Hospital Point Front Range Light was automated in 1947, and since that time the dwelling has housed the commander of the First Coast Guard District.
Although a devastating fire swept through Beverly’s First Baptist Church in 1975, the rear light remained active as the spire was one of the few parts of the building that remained standing. U.S. coastguardsman Don Decker recalls that servicing the light in the church steeple was his least favorite duty as nesting pigeons made the cramped space very unpleasant.
For a time, the former helicopter pilot, Rear Admiral Vivien S. Crea lived at the station until she left in 2004 to become the first woman commander of the Coast Guard Atlantic Area and commander of the Maritime Defense Zone Atlantic.

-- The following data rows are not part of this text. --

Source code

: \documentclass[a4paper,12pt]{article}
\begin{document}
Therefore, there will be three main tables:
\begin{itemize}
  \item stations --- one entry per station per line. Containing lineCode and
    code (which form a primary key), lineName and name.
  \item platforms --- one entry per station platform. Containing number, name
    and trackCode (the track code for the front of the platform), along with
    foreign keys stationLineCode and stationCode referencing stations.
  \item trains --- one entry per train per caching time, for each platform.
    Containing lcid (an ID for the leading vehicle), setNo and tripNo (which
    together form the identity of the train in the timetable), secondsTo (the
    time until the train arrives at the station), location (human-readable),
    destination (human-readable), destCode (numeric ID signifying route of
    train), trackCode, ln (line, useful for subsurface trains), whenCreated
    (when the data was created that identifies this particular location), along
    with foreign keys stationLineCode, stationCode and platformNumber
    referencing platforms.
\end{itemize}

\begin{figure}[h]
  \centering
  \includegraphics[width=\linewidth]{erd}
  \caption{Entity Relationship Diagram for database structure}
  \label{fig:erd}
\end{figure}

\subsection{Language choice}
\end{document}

An agreement was signed with the Coast Guard in 2009, giving permission to members of the Coast Guard Auxiliary to open the lighthouse to visitors more frequently than the annual open house held during Beverly Homecoming. Volunteers began to search through records held by the Beverly Historical Society for information on the lighthouse to share with visitors during the tours and located the logs, maintained by the station’s first and second keepers, that record weather observations and important events. The public is fortunate to have the increased opportunity to visit such a historical and well-maintained station.
Head Keepers: William A. Friend (1871 – 1874), Joseph H. Herrick (1874 – 1917), Levi B. Clark (1917 – 1926), Richard F. Dixon (1926 – 1939), Arthur A. Small (1939 – 1945), Carl D. Hill (1945 – 1947).